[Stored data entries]
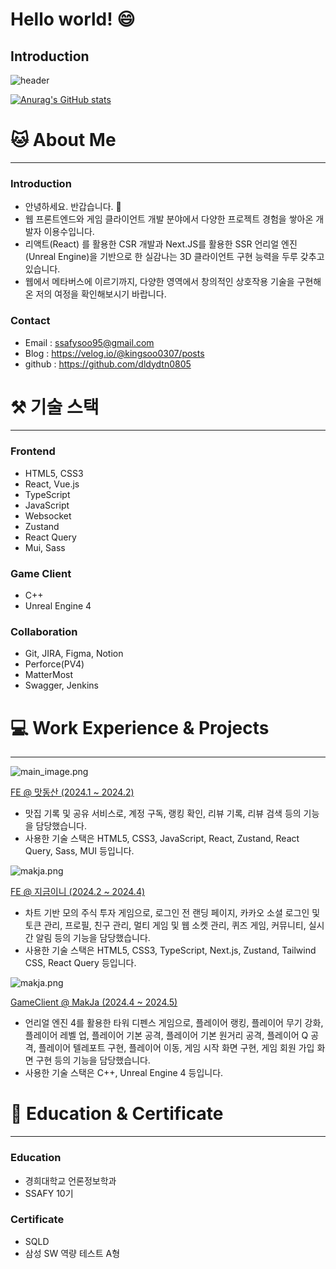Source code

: 

# Hello world! 😄


## Introduction

![header](https://capsule-render.vercel.app/api?type=wave&color=auto&height=300&section=header&text=SSAFY%2010th&fontSize=90)

[![Anurag's GitHub stats](https://github-readme-stats.vercel.app/api?username=dldydtn0805&show_icons=true&theme=radical)](https://github.com/anuraghazra/github-readme-stats)

# 🐱 About Me

---

### Introduction
- 안녕하세요. 반갑습니다. 🙉
- 웹 프론트엔드와 게임 클라이언트 개발 분야에서 다양한 프로젝트 경험을 쌓아온 개발자 이용수입니다.
- 리액트(React) 를 활용한 CSR 개발과 Next.JS를 활용한 SSR 언리얼 엔진(Unreal Engine)을 기반으로 한 실감나는 3D 클라이언트 구현 능력을 두루 갖추고 있습니다.
- 웹에서 메타버스에 이르기까지, 다양한 영역에서 창의적인 상호작용 기술을 구현해온 저의 여정을 확인해보시기 바랍니다.

### Contact

- Email : ssafysoo95@gmail.com
- Blog : https://velog.io/@kingsoo0307/posts
- github : https://github.com/dldydtn0805

# ⚒️ 기술 스택

---

### Frontend

- HTML5, CSS3
- React, Vue.js
- TypeScript
- JavaScript
- Websocket
- Zustand
- React Query
- Mui, Sass

### Game Client

- C++
- Unreal Engine 4

### Collaboration

- Git, JIRA, Figma, Notion
- Perforce(PV4)
- MatterMost
- Swagger, Jenkins

# 💻 Work Experience & Projects

---

![main_image.png](https://prod-files-secure.s3.us-west-2.amazonaws.com/780661c6-abcf-4cc9-b341-3f0b873b6616/618565a1-c7c2-4e32-9b3e-9f82125758bd/main_image.png)

[FE @ 맛동산 (2024.1 ~ 2024.2)](https://www.notion.so/FE-2024-1-2024-2-a046152e2b6d41fe8cc0622a11943e25?pvs=21)

- 맛집 기록 및 공유 서비스로, 계정 구독, 랭킹 확인, 리뷰 기록, 리뷰 검색 등의 기능을 담당했습니다.
- 사용한 기술 스택은 HTML5, CSS3, JavaScript, React, Zustand, React Query, Sass, MUI 등입니다.

![makja.png](https://prod-files-secure.s3.us-west-2.amazonaws.com/780661c6-abcf-4cc9-b341-3f0b873b6616/658ddbbe-3427-4258-bb32-def94a812b9e/makja.png)

[FE @ 지금이니 (2024.2 ~ 2024.4)](https://www.notion.so/FE-2024-2-2024-4-a50663ad14b9406f8ba39263fa40187f?pvs=21)

- 차트 기반 모의 주식 투자 게임으로, 로그인 전 랜딩 페이지, 카카오 소셜 로그인 및 토큰 관리, 프로필, 친구 관리, 멀티 게임 및 웹 소켓 관리, 퀴즈 게임, 커뮤니티, 실시간 알림 등의 기능을 담당했습니다.
- 사용한 기술 스택은 HTML5, CSS3, TypeScript, Next.js, Zustand, Tailwind CSS, React Query 등입니다.

![makja.png](https://prod-files-secure.s3.us-west-2.amazonaws.com/780661c6-abcf-4cc9-b341-3f0b873b6616/52fec031-7bcc-43ed-9026-e081035be190/makja.png)

[GameClient @ MakJa (2024.4 ~ 2024.5)](https://www.notion.so/GameClient-MakJa-2024-4-2024-5-02343edb2c8347dcb29ddb2de50c0d4a?pvs=21)

- 언리얼 엔진 4를 활용한 타워 디펜스 게임으로, 플레이어 랭킹, 플레이어 무기 강화, 플레이어 레벨 업, 플레이어 기본 공격, 플레이어 기본 원거리 공격, 플레이어 Q 공격, 플레이어 텔레포트 구현, 플레이어 이동, 게임 시작 화면 구현, 게임 회원 가입 화면 구현 등의 기능을 담당했습니다.
- 사용한 기술 스택은 C++, Unreal Engine 4 등입니다.

# 👔 Education & Certificate

---

### Education

- 경희대학교 언론정보학과
- SSAFY 10기

### Certificate

- SQLD
- 삼성 SW 역량 테스트 A형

● WORK ITEM
Every entry above should come back exactly as written, except for its pictures.

● TASK RESULT
Source code

: 

# Hello world! 😄


## Introduction

![header](https://capsule-render.vercel.app/api?type=wave&color=auto&height=300&section=header&text=SSAFY%2010th&fontSize=90)

[![Anurag's GitHub stats](https://github-readme-stats.vercel.app/api?username=dldydtn0805&show_icons=true&theme=radical)](https://github.com/anuraghazra/github-readme-stats)

# 🐱 About Me

---

### Introduction
- 안녕하세요. 반갑습니다. 🙉
- 웹 프론트엔드와 게임 클라이언트 개발 분야에서 다양한 프로젝트 경험을 쌓아온 개발자 이용수입니다.
- 리액트(React) 를 활용한 CSR 개발과 Next.JS를 활용한 SSR 언리얼 엔진(Unreal Engine)을 기반으로 한 실감나는 3D 클라이언트 구현 능력을 두루 갖추고 있습니다.
- 웹에서 메타버스에 이르기까지, 다양한 영역에서 창의적인 상호작용 기술을 구현해온 저의 여정을 확인해보시기 바랍니다.

### Contact

- Email : ssafysoo95@gmail.com
- Blog : https://velog.io/@kingsoo0307/posts
- github : https://github.com/dldydtn0805

# ⚒️ 기술 스택

---

### Frontend

- HTML5, CSS3
- React, Vue.js
- TypeScript
- JavaScript
- Websocket
- Zustand
- React Query
- Mui, Sass

### Game Client

- C++
- Unreal Engine 4

### Collaboration

- Git, JIRA, Figma, Notion
- Perforce(PV4)
- MatterMost
- Swagger, Jenkins

# 💻 Work Experience & Projects

---

![main_image.png](https://prod-files-secure.s3.us-west-2.amazonaws.com/780661c6-abcf-4cc9-b341-3f0b873b6616/618565a1-c7c2-4e32-9b3e-9f82125758bd/main_image.png)

[FE @ 맛동산 (2024.1 ~ 2024.2)](https://www.notion.so/FE-2024-1-2024-2-a046152e2b6d41fe8cc0622a11943e25?pvs=21)

- 맛집 기록 및 공유 서비스로, 계정 구독, 랭킹 확인, 리뷰 기록, 리뷰 검색 등의 기능을 담당했습니다.
- 사용한 기술 스택은 HTML5, CSS3, JavaScript, React, Zustand, React Query, Sass, MUI 등입니다.

![makja.png](https://prod-files-secure.s3.us-west-2.amazonaws.com/780661c6-abcf-4cc9-b341-3f0b873b6616/658ddbbe-3427-4258-bb32-def94a812b9e/makja.png)

[FE @ 지금이니 (2024.2 ~ 2024.4)](https://www.notion.so/FE-2024-2-2024-4-a50663ad14b9406f8ba39263fa40187f?pvs=21)

- 차트 기반 모의 주식 투자 게임으로, 로그인 전 랜딩 페이지, 카카오 소셜 로그인 및 토큰 관리, 프로필, 친구 관리, 멀티 게임 및 웹 소켓 관리, 퀴즈 게임, 커뮤니티, 실시간 알림 등의 기능을 담당했습니다.
- 사용한 기술 스택은 HTML5, CSS3, TypeScript, Next.js, Zustand, Tailwind CSS, React Query 등입니다.

![makja.png](https://prod-files-secure.s3.us-west-2.amazonaws.com/780661c6-abcf-4cc9-b341-3f0b873b6616/52fec031-7bcc-43ed-9026-e081035be190/makja.png)

[GameClient @ MakJa (2024.4 ~ 2024.5)](https://www.notion.so/GameClient-MakJa-2024-4-2024-5-02343edb2c8347dcb29ddb2de50c0d4a?pvs=21)

- 언리얼 엔진 4를 활용한 타워 디펜스 게임으로, 플레이어 랭킹, 플레이어 무기 강화, 플레이어 레벨 업, 플레이어 기본 공격, 플레이어 기본 원거리 공격, 플레이어 Q 공격, 플레이어 텔레포트 구현, 플레이어 이동, 게임 시작 화면 구현, 게임 회원 가입 화면 구현 등의 기능을 담당했습니다.
- 사용한 기술 스택은 C++, Unreal Engine 4 등입니다.

# 👔 Education & Certificate

---

### Education

- 경희대학교 언론정보학과
- SSAFY 10기

### Certificate

- SQLD
- 삼성 SW 역량 테스트 A형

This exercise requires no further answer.